4) Abrasive flow and mesh selection
Abrasive mass flow is a major lever for speed and edge condition. Coarser garnet (for example 80 mesh) generally supports faster removal, while finer abrasive can improve finish at reduced speed. Typical flows of 0.25–0.45 kg/min are common; higher rates can help thick metals but raise operating cost quickly.
5) Quality settings and taper control
Higher quality passes trade speed for straighter walls and smoother edges. If taper compensation is required for tight-fit brackets and connection plates, expect an additional reduction in traverse speed. When tolerances are relaxed for embeds or non-critical openings, draft or standard settings can shorten cycle time.
6) Standoff, pierce time, and handling allowances
Real parts include pierces, lead-ins, and repositioning time. Standoff that is too large reduces jet effectiveness, especially on warped stock. Pierce time can dominate on nested parts with many holes; a few seconds per pierce scales into minutes across large batches. Handling allowance captures fixture changes, slat strikes, and operator checks.
7) Cost drivers you can control
Shop rate converts total time into an easy budget line item, while abrasive, water, and electricity complete the operating picture. Abrasive usually dominates variable cost for abrasive cutting, so validating flow rate and abrasive price is important. Tracking kWh is helpful for remote generators and sustainability reporting.
8) Using results for quoting and planning
Treat the calculated speed as a planning baseline, then calibrate it with one short trial cut on your machine. Save CSV or PDF outputs for quotes, change orders, and progress documentation. Over time, adjust nozzle wear assumptions and efficiency to match your crew and maintenance cycle.
FAQs
1) Why does higher quality reduce cutting speed?
Higher quality targets require smoother surfaces and less striation, so the jet must move slower to maintain edge finish and dimensional control through the full thickness.
2) Which input changes speed the most?
Thickness usually has the largest impact. Pressure and abrasive flow help, but thick material demands much more energy to keep a clean kerf from top to bottom.
3) What abrasive flow is typical for general work?
Many shops run roughly 0.25–0.45 kg/min, depending on nozzle size and material. Higher flow can improve cutting on thicker metals, but it increases consumable cost.
4) Should I use metric or imperial units?
Use whichever matches your drawings. The calculator converts lengths and speeds automatically, while pressure stays in psi because that is a common pump specification in many shops.
5) How do pierces affect total time?
Pierces add fixed time per start, so parts with many holes can spend more time piercing than cutting.

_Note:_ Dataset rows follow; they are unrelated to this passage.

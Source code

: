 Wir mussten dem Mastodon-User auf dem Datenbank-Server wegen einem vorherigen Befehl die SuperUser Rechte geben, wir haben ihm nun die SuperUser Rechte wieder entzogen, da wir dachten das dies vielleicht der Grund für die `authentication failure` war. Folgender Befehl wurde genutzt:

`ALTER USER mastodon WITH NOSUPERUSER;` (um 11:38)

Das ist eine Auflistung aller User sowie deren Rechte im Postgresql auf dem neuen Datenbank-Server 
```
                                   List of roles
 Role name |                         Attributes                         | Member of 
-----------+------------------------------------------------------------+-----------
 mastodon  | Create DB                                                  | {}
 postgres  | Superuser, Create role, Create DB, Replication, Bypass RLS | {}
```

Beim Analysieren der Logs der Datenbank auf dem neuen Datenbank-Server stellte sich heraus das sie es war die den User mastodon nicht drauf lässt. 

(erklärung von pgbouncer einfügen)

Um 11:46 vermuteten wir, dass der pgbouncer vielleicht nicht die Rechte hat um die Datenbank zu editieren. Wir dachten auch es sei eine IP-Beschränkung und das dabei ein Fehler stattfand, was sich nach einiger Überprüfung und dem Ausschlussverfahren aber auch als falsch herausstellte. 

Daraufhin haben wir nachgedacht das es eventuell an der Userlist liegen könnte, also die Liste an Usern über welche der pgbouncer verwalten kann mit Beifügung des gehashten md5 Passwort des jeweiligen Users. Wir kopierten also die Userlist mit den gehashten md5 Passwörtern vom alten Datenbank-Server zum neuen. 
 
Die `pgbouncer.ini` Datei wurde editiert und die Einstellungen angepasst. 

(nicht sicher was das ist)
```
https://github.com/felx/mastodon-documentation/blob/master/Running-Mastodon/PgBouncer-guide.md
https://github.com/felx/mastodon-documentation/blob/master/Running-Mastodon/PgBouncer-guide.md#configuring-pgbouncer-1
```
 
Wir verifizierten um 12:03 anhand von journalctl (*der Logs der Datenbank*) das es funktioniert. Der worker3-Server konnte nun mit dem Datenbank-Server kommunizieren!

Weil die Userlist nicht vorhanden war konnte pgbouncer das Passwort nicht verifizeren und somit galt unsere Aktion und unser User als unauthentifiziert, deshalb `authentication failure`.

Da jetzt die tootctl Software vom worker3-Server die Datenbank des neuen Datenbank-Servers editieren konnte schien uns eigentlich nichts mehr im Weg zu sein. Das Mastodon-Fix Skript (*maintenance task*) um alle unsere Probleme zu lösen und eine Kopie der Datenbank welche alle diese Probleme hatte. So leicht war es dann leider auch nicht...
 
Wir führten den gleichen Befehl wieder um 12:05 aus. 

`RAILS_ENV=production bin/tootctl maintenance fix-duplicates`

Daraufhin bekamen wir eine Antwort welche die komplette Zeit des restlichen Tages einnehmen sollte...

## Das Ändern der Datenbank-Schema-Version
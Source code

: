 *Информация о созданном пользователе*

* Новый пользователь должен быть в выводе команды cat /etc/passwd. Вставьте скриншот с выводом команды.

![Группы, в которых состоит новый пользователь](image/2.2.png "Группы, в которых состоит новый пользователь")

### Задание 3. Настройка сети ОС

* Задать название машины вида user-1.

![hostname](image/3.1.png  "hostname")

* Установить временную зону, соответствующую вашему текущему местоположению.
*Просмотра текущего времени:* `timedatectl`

Enter a realistic pierce time and pierce count for accurate totals.
6) Why include lead-in and kerf allowances?
Lead-ins stabilize the cut before the actual contour, and kerf allowance covers small extra travel around starts and ends. These small distances add up across many features.
7) Are the costs final for bidding?
No. Costs are estimates for planning and comparison. Validate with your shop rate, abrasive price, utilities, and a short test cut, then apply your usual overhead and margin.